第2話

 翌日、教室に入ろうとした私の腕を突然誰かが掴んだ。

「里穂、ちょっと来て!」

「え?佳織?なに?どうしたの?……ってカバンくらい置かせてよ」

「いいから、とにかくこっち来て」

 

 怒ったような佳織の口調に驚きながら、私は引っ張られるままに階段を上って行った。

屋上の手前──階段を上がりきったところで、佳織はやっと引っ張るのをやめた。

「なんなのよ?いったい。朝からどうしたっていうの?」

「里穂……正直に答えて」

「なにを?」

 

 「私に……私と有紀に隠してること、あるんじゃないの?」

隠していること……ある。

有紀への密かな恋心。

でも、言えるわけない。

「隠してることなんて、あるわけないじゃない」

私は笑いながら答えた。

「そっか。そうよね~」

いつもの佳織だったら、そう言って笑い返してくれる……はずだった。

でも、今日は笑ってくれない。

 

 「いったいどうしたっていうの?隠してることって?」

「ほんっとうに、隠してること、ないのね?」

「あたりまえじゃない。ねえ、教室行こうよ。寒いじゃない」

「……じゃあ、答えて」

「だから、何を?隠してることはないって答えたじゃない」

「じゃあ聞くけど。──?」

 

 ……イッタイ イツカラ エンドウクント ツキアッテルノ?

 

 「はぁぁぁ?なにそれ。

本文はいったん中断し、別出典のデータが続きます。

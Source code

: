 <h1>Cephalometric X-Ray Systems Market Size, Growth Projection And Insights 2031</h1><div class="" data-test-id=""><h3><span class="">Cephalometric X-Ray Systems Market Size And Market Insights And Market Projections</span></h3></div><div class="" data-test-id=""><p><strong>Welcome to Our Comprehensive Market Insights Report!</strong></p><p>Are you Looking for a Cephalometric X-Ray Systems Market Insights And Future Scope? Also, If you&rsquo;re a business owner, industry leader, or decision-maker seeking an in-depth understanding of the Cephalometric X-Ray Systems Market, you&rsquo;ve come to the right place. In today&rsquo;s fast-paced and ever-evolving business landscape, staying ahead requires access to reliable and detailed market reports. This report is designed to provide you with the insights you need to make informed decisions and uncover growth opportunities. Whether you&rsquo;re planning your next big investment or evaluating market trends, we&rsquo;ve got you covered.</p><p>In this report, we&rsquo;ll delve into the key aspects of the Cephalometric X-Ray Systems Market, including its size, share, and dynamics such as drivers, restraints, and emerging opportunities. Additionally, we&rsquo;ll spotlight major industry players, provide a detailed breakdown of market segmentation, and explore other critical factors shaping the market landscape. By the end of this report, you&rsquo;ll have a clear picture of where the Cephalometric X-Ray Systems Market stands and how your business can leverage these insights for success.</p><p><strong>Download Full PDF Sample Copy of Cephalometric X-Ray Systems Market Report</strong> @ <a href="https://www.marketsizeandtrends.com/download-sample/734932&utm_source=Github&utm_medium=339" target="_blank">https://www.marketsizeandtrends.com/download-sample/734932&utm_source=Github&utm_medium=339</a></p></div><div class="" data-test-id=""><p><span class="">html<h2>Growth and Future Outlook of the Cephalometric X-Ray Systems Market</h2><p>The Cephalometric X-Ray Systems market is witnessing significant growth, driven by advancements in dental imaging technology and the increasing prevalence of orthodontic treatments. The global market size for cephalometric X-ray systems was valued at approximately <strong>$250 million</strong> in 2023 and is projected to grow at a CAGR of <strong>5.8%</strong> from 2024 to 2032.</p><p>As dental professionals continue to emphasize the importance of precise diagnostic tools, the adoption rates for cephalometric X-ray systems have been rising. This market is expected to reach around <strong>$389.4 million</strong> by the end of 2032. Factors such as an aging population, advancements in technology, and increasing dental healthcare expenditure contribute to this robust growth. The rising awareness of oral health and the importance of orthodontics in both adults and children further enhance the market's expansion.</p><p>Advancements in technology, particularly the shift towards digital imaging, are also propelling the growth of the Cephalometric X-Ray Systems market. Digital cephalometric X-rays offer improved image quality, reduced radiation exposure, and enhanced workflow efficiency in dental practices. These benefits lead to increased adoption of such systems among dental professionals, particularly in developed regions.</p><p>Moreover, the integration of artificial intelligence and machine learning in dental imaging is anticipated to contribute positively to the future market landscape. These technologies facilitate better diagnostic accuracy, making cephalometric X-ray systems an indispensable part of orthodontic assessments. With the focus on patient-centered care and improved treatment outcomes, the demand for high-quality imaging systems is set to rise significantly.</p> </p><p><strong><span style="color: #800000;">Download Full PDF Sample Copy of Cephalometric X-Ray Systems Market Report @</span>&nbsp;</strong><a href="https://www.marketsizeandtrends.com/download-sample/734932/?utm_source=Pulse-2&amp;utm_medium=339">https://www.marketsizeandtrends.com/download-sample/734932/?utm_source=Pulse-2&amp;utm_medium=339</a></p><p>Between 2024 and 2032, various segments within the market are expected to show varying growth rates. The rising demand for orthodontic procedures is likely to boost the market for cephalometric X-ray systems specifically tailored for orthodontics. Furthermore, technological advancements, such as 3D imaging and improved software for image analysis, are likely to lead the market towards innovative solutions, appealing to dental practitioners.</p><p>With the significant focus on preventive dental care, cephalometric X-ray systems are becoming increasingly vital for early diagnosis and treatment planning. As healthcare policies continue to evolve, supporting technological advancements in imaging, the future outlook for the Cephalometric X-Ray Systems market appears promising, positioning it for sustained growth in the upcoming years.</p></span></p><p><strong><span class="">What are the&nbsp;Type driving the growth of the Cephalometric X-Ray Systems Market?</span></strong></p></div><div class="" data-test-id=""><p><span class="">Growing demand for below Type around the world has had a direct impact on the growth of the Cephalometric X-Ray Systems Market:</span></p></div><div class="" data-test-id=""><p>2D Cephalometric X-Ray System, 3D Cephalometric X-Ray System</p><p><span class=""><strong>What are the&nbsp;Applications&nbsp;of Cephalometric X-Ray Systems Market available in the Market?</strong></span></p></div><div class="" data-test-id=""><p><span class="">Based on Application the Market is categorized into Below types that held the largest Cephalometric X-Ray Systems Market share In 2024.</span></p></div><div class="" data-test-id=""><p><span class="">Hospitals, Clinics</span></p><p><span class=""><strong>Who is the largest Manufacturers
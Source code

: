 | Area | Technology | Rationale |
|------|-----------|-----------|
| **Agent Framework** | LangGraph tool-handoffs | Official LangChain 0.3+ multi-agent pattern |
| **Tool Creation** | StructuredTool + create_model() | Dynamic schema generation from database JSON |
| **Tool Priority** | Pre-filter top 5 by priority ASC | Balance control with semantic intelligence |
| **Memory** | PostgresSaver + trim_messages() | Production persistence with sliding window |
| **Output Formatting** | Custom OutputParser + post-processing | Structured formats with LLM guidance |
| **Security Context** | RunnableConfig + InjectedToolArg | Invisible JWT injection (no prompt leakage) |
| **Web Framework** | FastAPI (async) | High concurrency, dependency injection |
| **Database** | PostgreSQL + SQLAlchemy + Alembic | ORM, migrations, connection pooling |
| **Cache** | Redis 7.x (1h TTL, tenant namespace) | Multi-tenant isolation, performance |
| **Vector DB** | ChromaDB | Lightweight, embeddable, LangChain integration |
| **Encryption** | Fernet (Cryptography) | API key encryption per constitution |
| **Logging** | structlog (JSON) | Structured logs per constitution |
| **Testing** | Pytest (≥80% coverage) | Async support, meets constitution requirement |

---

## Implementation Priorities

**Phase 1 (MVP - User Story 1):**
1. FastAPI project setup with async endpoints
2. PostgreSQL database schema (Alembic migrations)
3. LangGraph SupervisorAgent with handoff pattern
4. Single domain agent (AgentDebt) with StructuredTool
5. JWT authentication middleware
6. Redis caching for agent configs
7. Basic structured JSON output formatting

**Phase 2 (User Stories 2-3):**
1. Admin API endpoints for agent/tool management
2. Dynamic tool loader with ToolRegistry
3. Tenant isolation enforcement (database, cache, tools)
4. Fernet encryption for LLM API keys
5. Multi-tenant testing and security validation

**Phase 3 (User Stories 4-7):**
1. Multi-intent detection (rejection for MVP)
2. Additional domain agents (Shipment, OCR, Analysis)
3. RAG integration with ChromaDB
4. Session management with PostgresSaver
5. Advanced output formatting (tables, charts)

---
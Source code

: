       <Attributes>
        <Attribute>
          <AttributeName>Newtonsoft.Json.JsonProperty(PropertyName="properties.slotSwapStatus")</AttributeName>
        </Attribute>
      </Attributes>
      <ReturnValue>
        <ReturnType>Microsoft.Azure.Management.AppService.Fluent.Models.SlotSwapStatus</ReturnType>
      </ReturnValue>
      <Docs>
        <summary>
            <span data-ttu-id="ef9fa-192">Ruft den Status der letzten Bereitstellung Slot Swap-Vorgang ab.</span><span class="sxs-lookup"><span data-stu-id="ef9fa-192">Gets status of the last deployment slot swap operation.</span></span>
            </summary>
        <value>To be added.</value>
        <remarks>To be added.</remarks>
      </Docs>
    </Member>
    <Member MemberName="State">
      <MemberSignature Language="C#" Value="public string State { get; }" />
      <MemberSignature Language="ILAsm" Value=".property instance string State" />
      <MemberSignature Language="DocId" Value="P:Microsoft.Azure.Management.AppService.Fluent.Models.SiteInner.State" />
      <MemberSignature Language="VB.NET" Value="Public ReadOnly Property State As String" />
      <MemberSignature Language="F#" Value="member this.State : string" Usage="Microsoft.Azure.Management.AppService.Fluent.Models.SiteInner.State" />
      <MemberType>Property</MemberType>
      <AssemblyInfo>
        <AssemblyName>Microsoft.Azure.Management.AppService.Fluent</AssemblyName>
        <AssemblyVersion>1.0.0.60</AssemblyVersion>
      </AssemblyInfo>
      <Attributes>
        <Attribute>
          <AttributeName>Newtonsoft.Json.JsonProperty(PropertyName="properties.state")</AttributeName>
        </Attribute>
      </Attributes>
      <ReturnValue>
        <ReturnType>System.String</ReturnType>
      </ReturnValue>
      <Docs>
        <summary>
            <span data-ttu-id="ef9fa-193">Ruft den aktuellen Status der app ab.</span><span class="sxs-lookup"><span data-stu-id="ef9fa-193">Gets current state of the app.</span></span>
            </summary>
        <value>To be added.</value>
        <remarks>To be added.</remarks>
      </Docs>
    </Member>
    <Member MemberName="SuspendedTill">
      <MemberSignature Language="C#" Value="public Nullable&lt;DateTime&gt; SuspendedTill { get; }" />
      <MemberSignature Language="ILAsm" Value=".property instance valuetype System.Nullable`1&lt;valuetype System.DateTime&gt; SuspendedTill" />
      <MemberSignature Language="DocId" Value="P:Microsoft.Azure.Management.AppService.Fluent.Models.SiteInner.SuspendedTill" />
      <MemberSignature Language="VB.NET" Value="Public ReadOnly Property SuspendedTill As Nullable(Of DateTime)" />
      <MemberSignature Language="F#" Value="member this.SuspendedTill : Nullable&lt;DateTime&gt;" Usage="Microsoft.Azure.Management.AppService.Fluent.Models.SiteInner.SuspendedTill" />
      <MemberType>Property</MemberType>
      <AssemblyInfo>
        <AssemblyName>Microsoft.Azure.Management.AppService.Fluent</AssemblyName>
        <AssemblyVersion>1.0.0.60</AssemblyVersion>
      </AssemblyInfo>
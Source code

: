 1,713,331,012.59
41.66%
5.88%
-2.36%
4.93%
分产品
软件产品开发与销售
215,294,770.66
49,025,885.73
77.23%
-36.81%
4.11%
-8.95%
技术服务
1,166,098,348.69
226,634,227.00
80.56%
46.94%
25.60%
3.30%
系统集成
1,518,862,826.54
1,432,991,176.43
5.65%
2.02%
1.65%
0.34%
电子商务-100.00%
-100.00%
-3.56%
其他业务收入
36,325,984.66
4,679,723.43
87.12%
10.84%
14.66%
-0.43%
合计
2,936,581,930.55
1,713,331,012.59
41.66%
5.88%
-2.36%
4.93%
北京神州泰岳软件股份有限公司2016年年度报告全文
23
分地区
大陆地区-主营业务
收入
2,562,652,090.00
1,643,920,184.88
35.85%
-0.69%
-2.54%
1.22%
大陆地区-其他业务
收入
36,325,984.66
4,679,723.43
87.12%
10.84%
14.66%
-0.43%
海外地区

なんでそんなことになってるの?」

私は思いもよらなかった言葉を佳織から聞かされて、思わず大きな声を出してしまった。

「違う……の?」

「当たり前じゃない。そんなデマ、誰が言ってるの?」

私の頭の中が、怒りの感情でいっぱいになった。

 

 相手が遠藤君だから、ではない。

相手が誰であっても、勝手に『つきあっている』と言われていることに腹が立ったのだ。

「昨日水元君が、駅への道を里穂と遠藤君が歩いてるのを見たんだって。それで遠藤君に『昨日、安藤さんを送ってあげてたんだ』って話しかけて。そうしたらみはると倫子が……」

 

 「つきあってるんじゃないの~ってはやしたてたっていうわけね」

佳織はこっくりとうなずいた。

あいつら、飽きもしないで……。

「『何日か前にも一緒に帰ってたの見かけたよね』とか『昨日は踊り場のとこでなにか話してたみたいよ』とか言っててね。遠藤君は『違うって』とか『安藤さんに失礼だろ』って言ってるんだけど、余計に……」

 

 余計に囃したてるってわけか。

困ってる遠藤君の顔が目に浮かぶわ。

「教えてくれてありがとう……そろそろ教室に行こう?」

「うん。ほんっとのほんとに、つきあってないのね?」

「あたりまえでしょ。もし誰かとつきあうことになったら、まず最初に有紀と佳織に伝えるから」

──当分は、そんな機会ないけどね、と心の中でつけくわえた。